Eminem was 1-for-2: The claymation version of him actually looked more like Vanilla Ice. However, the one commercial that actually stopped me in my tracks and gave me chills was Chrysler's "What does Detroit know about luxury?" Admittedly, as a son of the rust belt, I am an easy target, but here we heard 12 simple words that were worth three million dollars. Stunning.

The little Darth Vader starting up the Volkswagen was nice, Ozzie and Bieber were okay, Adrien Brody needs a beating, but for me the big winners both went 2-for-2: Doritos had me laughing hard, in particular the guy with the Dorito-sniffing fetish. How very 2011, how very Rex Ryan! But the grand prize went to Bridgestone -- two hi-larious commercials that earned TiVo replays in case B: The "Reply All" email meltdown destroyed me, and the Beaver redemption was its match. Take a bow, guys, you didn't spend a trillion dollars animating dragons or buying the music rights to "Tiny Dancer." You were just funny. Really, really funny.

I miss Pete Townshend's belly-flab!

Where do I begin with this halftime show? You knew we were in trouble when the Peas descended, dressed like a doomed landing party on Star Trek: Voyager. Wow! Upon closer inspection, will.i.am was also sporting head gear that looked like a cyber comb-over. Maybe that's what screwed up the audio mix, because he was the only thing you could hear. Never did hear the band the whole way through, found myself baffled when Slash appeared, even more baffled that they dressed Fergie so she couldn't move, then Usher appeared, apparently just to prove that the Peas aren't band enough to carry the weight of this show. Maybe the two baggage Peas needed to step up their game.
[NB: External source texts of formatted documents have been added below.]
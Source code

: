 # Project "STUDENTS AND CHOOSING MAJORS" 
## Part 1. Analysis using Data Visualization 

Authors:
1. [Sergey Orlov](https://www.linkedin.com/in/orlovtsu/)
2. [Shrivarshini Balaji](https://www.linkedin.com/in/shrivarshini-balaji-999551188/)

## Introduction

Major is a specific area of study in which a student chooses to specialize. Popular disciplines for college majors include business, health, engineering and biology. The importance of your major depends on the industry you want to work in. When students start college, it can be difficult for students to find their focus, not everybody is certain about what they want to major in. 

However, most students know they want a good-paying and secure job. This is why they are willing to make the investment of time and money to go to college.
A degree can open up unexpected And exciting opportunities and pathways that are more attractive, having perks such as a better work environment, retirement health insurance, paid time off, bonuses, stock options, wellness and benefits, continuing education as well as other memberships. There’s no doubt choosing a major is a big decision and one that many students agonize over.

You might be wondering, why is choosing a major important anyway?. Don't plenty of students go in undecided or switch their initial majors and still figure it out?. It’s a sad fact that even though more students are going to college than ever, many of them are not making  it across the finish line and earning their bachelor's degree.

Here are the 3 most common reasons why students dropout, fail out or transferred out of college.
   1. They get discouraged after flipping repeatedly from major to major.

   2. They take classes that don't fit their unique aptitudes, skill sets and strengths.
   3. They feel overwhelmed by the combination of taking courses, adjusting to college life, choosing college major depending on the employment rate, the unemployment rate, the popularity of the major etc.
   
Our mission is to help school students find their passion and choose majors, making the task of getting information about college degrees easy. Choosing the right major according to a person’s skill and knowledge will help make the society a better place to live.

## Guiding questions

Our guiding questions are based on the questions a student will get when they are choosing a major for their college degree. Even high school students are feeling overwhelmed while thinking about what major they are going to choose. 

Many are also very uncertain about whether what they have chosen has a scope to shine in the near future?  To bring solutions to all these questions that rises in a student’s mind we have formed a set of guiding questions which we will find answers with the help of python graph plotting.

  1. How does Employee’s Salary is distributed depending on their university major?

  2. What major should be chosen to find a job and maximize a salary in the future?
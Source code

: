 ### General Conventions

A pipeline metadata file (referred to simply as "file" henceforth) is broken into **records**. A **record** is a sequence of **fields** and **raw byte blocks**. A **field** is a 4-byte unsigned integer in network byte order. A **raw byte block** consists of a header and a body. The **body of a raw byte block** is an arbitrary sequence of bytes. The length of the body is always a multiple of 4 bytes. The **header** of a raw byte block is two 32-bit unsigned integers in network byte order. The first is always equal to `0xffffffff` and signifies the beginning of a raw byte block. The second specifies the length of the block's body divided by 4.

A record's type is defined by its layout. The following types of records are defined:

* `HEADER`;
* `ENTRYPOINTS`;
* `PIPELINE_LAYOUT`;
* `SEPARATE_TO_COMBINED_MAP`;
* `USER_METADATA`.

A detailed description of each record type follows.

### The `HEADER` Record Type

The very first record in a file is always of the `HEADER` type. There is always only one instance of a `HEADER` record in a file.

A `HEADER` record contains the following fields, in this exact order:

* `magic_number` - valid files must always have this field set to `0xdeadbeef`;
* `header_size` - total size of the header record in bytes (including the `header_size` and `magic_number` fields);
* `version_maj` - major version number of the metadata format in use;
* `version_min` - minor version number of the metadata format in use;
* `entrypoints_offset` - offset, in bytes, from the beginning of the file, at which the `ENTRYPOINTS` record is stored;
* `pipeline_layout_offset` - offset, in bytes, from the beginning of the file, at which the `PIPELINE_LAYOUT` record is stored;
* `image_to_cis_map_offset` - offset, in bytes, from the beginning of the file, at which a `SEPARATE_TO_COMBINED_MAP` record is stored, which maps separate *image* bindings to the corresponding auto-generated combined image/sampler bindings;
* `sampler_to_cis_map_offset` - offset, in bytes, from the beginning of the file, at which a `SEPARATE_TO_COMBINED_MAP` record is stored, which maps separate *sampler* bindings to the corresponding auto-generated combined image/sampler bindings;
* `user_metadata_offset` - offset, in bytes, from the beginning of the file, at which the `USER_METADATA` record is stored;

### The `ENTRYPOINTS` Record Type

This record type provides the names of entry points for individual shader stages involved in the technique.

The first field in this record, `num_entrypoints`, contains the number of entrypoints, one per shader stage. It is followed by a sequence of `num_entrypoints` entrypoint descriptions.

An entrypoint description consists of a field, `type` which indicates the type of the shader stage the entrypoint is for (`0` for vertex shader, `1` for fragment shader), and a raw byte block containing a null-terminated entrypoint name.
This was the kind of awkwardness that helped me forget the cross-promotional nightmare of that chick from "Glee" making us all wait even longer for kickoff with her pre-anthem anthem. Insane, and I loved the cutaway shots of the players, all hyped up and angry, shooting her the "wrap it up!" eyes.

From NFLShop.com: Green Bay Packers championship gear.

The game

Oh yeah -- they also played football on Sunday! When I saw this matchup, I predicted greatness. Well, we got goodness, and that's okay. Both teams did what they do -- Green Bay plays a great first half, the Steelers storm back in the second half. Love it. It just needed a better final drive from Pittsburgh to rank with the classics. The drama of fourth-and-do-or-die was not helped by the unusually casual attack of Joe Buck and Troy Aikman -- there's a booth that could use some new blood -- I mean where the hell is Jerry Glanville when you need him? Regardless, at the end of the day, and the season, Super Bowl XLV fell one more first down shy of making the finish exquisitely tense, uncomfortable, exciting.

In closing, I just want to say:

1) You're all nuts -- A-Rod is a lucky guy.

2) Twenty-three different war rooms passed on Aaron Rodgers in the draft.

3) I look forward to the "Leave Britney Alone!" kid firing up his webcam in defense of poor little Christina Aguilera. After all, until the players union and the owners get some signatures going on the dotted line, that is how we will be filling our days.